- PROBLEM TO WORK ON
Every entry must come back exactly as it was given.

(Saved entries)
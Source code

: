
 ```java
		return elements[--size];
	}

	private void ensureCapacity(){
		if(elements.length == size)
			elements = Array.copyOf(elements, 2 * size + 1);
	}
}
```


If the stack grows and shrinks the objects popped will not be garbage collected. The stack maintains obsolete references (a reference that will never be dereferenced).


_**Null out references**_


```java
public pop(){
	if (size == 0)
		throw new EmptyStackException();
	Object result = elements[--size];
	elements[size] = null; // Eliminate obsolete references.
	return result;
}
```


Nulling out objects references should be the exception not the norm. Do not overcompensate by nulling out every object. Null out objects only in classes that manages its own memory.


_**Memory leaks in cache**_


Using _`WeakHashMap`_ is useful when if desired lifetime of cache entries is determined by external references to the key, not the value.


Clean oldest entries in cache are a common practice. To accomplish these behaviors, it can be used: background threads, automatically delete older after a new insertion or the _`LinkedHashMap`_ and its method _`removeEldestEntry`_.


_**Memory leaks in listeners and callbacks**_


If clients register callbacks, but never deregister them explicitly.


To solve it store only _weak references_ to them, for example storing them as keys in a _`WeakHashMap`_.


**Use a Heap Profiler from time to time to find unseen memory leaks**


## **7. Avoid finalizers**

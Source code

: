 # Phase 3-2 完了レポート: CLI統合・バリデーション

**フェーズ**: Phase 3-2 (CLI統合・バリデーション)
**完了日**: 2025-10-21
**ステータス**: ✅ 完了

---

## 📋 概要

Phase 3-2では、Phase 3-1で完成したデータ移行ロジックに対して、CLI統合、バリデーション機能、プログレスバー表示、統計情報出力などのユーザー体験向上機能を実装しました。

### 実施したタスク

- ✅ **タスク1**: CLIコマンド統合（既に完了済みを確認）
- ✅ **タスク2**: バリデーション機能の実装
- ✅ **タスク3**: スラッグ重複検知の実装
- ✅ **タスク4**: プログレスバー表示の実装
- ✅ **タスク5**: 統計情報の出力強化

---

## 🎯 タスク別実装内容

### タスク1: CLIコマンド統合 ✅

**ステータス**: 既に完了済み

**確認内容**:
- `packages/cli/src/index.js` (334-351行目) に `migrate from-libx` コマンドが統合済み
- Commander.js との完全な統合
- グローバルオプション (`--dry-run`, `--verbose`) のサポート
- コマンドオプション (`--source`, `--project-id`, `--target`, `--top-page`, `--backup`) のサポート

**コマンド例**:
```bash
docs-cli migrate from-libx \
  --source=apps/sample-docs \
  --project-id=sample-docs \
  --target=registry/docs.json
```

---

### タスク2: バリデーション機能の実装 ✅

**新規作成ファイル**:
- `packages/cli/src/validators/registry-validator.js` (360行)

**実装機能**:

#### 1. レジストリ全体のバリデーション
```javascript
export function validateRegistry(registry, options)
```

- EXERCISE ANSWER
Source code

:
 ```java
		return elements[--size];
	}

	private void ensureCapacity(){
		if(elements.length == size)
			elements = Array.copyOf(elements, 2 * size + 1);
	}
}
```


If the stack grows and shrinks the objects popped will not be garbage collected. The stack maintains obsolete references (a reference that will never be dereferenced).


_**Null out references**_


```java
public pop(){
	if (size == 0)
		throw new EmptyStackException();
	Object result = elements[--size];
	elements[size] = null; // Eliminate obsolete references.
	return result;
}
```


Nulling out objects references should be the exception not the norm. Do not overcompensate by nulling out every object. Null out objects only in classes that manages its own memory.


_**Memory leaks in cache**_


Using _`WeakHashMap`_ is useful when if desired lifetime of cache entries is determined by external references to the key, not the value.


Clean oldest entries in cache are a common practice. To accomplish these behaviors, it can be used: background threads, automatically delete older after a new insertion or the _`LinkedHashMap`_ and its method _`removeEldestEntry`_.


_**Memory leaks in listeners and callbacks**_


If clients register callbacks, but never deregister them explicitly.


To solve it store only _weak references_ to them, for example storing them as keys in a _`WeakHashMap`_.


**Use a Heap Profiler from time to time to find unseen memory leaks**


## **7. Avoid finalizers**

Source code

: # Phase 3-2 完了レポート: CLI統合・バリデーション

**フェーズ**: Phase 3-2 (CLI統合・バリデーション)
**完了日**: 2025-10-21
**ステータス**: ✅ 完了

---

## 📋 概要

Phase 3-2では、Phase 3-1で完成したデータ移行ロジックに対して、CLI統合、バリデーション機能、プログレスバー表示、統計情報出力などのユーザー体験向上機能を実装しました。

### 実施したタスク

- ✅ **タスク1**: CLIコマンド統合（既に完了済みを確認）
- ✅ **タスク2**: バリデーション機能の実装
- ✅ **タスク3**: スラッグ重複検知の実装
- ✅ **タスク4**: プログレスバー表示の実装
- ✅ **タスク5**: 統計情報の出力強化

---

## 🎯 タスク別実装内容

### タスク1: CLIコマンド統合 ✅

**ステータス**: 既に完了済み

**確認内容**:
- `packages/cli/src/index.js` (334-351行目) に `migrate from-libx` コマンドが統合済み
- Commander.js との完全な統合
- グローバルオプション (`--dry-run`, `--verbose`) のサポート
- コマンドオプション (`--source`, `--project-id`, `--target`, `--top-page`, `--backup`) のサポート

**コマンド例**:
```bash
docs-cli migrate from-libx \
  --source=apps/sample-docs \
  --project-id=sample-docs \
  --target=registry/docs.json
```

---

### タスク2: バリデーション機能の実装 ✅

**新規作成ファイル**:
- `packages/cli/src/validators/registry-validator.js` (360行)

**実装機能**:

#### 1. レジストリ全体のバリデーション
```javascript
export function validateRegistry(registry, options)
```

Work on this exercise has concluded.